▸ **Records**:
________________

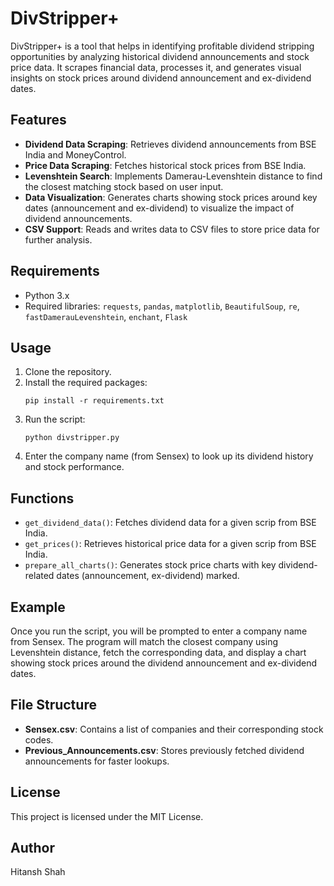 # DivStripper+

DivStripper+ is a tool that helps in identifying profitable dividend stripping opportunities by analyzing historical dividend announcements and stock price data. It scrapes financial data, processes it, and generates visual insights on stock prices around dividend announcement and ex-dividend dates.

## Features
- **Dividend Data Scraping**: Retrieves dividend announcements from BSE India and MoneyControl.
- **Price Data Scraping**: Fetches historical stock prices from BSE India.
- **Levenshtein Search**: Implements Damerau-Levenshtein distance to find the closest matching stock based on user input.
- **Data Visualization**: Generates charts showing stock prices around key dates (announcement and ex-dividend) to visualize the impact of dividend announcements.
- **CSV Support**: Reads and writes data to CSV files to store price data for further analysis.
  
## Requirements
- Python 3.x
- Required libraries: `requests`, `pandas`, `matplotlib`, `BeautifulSoup`, `re`, `fastDamerauLevenshtein`, `enchant`, `Flask`

## Usage

1. Clone the repository.
2. Install the required packages:
    ```
    pip install -r requirements.txt
    ```
3. Run the script:
    ```
    python divstripper.py
    ```
4. Enter the company name (from Sensex) to look up its dividend history and stock performance.

## Functions
- `get_dividend_data()`: Fetches dividend data for a given scrip from BSE India.
- `get_prices()`: Retrieves historical price data for a given scrip from BSE India.
- `prepare_all_charts()`: Generates stock price charts with key dividend-related dates (announcement, ex-dividend) marked.
  
## Example
Once you run the script, you will be prompted to enter a company name from Sensex. The program will match the closest company using Levenshtein distance, fetch the corresponding data, and display a chart showing stock prices around the dividend announcement and ex-dividend dates.

## File Structure
- **Sensex.csv**: Contains a list of companies and their corresponding stock codes.
- **Previous_Announcements.csv**: Stores previously fetched dividend announcements for faster lookups.

## License
This project is licensed under the MIT License.

## Author
Hitansh Shah

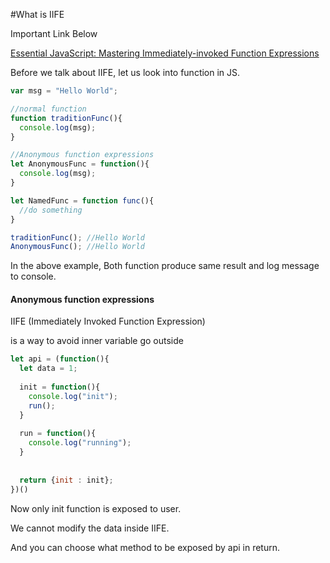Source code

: 
#What is IIFE



Important Link Below

<a>[Essential JavaScript: Mastering Immediately-invoked Function Expressions](https://medium.com/@vvkchandra/essential-javascript-mastering-immediately-invoked-function-expressions-67791338ddc6)</a>


Before we talk about IIFE, let us look into function in JS.


```js
var msg = "Hello World";

//normal function
function traditionFunc(){
  console.log(msg);
}

//Anonymous function expressions
let AnonymousFunc = function(){
  console.log(msg);
}

let NamedFunc = function func(){
  //do something
}

traditionFunc(); //Hello World
AnonymousFunc(); //Hello World

```

In the above example, Both function produce same result and log message to console.

<h4>Anonymous function expressions</h4>

















IIFE (Immediately Invoked Function Expression)

is a way to avoid inner variable go outside



```js
let api = (function(){
  let data = 1;
  
  init = function(){
    console.log("init");
    run();
  }
  
  run = function(){
    console.log("running");
  }
  
  
  return {init : init};
})()

```

Now only init function is exposed to user.

We cannot modify the data inside IIFE.

And you can choose what method to be exposed by api in return.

________________

▸ **Problem statement**: Please copy the data shown above precisely, leaving the images out.

▸ **Solution to this problem**:
 # DivStripper+

DivStripper+ is a tool that helps in identifying profitable dividend stripping opportunities by analyzing historical dividend announcements and stock price data. It scrapes financial data, processes it, and generates visual insights on stock prices around dividend announcement and ex-dividend dates.

## Features
- **Dividend Data Scraping**: Retrieves dividend announcements from BSE India and MoneyControl.
- **Price Data Scraping**: Fetches historical stock prices from BSE India.
- **Levenshtein Search**: Implements Damerau-Levenshtein distance to find the closest matching stock based on user input.
- **Data Visualization**: Generates charts showing stock prices around key dates (announcement and ex-dividend) to visualize the impact of dividend announcements.
- **CSV Support**: Reads and writes data to CSV files to store price data for further analysis.
  
## Requirements
- Python 3.x
- Required libraries: `requests`, `pandas`, `matplotlib`, `BeautifulSoup`, `re`, `fastDamerauLevenshtein`, `enchant`, `Flask`

## Usage

1. Clone the repository.
2. Install the required packages:
    ```
    pip install -r requirements.txt
    ```
3. Run the script:
    ```
    python divstripper.py
    ```
4. Enter the company name (from Sensex) to look up its dividend history and stock performance.

## Functions
- `get_dividend_data()`: Fetches dividend data for a given scrip from BSE India.
- `get_prices()`: Retrieves historical price data for a given scrip from BSE India.
- `prepare_all_charts()`: Generates stock price charts with key dividend-related dates (announcement, ex-dividend) marked.
  
## Example
Once you run the script, you will be prompted to enter a company name from Sensex. The program will match the closest company using Levenshtein distance, fetch the corresponding data, and display a chart showing stock prices around the dividend announcement and ex-dividend dates.

## File Structure
- **Sensex.csv**: Contains a list of companies and their corresponding stock codes.
- **Previous_Announcements.csv**: Stores previously fetched dividend announcements for faster lookups.

## License
This project is licensed under the MIT License.

## Author
Hitansh Shah

Source code

: 
#What is IIFE



Important Link Below

<a>[Essential JavaScript: Mastering Immediately-invoked Function Expressions](https://medium.com/@vvkchandra/essential-javascript-mastering-immediately-invoked-function-expressions-67791338ddc6)</a>


Before we talk about IIFE, let us look into function in JS.


```js
var msg = "Hello World";

//normal function
function traditionFunc(){
  console.log(msg);
}

//Anonymous function expressions
let AnonymousFunc = function(){
  console.log(msg);
}

let NamedFunc = function func(){
  //do something
}

traditionFunc(); //Hello World
AnonymousFunc(); //Hello World

```

In the above example, Both function produce same result and log message to console.

<h4>Anonymous function expressions</h4>

















IIFE (Immediately Invoked Function Expression)

is a way to avoid inner variable go outside



```js
let api = (function(){
  let data = 1;
  
  init = function(){
    console.log("init");
    run();
  }
  
  run = function(){
    console.log("running");
  }
  
  
  return {init : init};
})()

```

Now only init function is exposed to user.

We cannot modify the data inside IIFE.

And you can choose what method to be exposed by api in return.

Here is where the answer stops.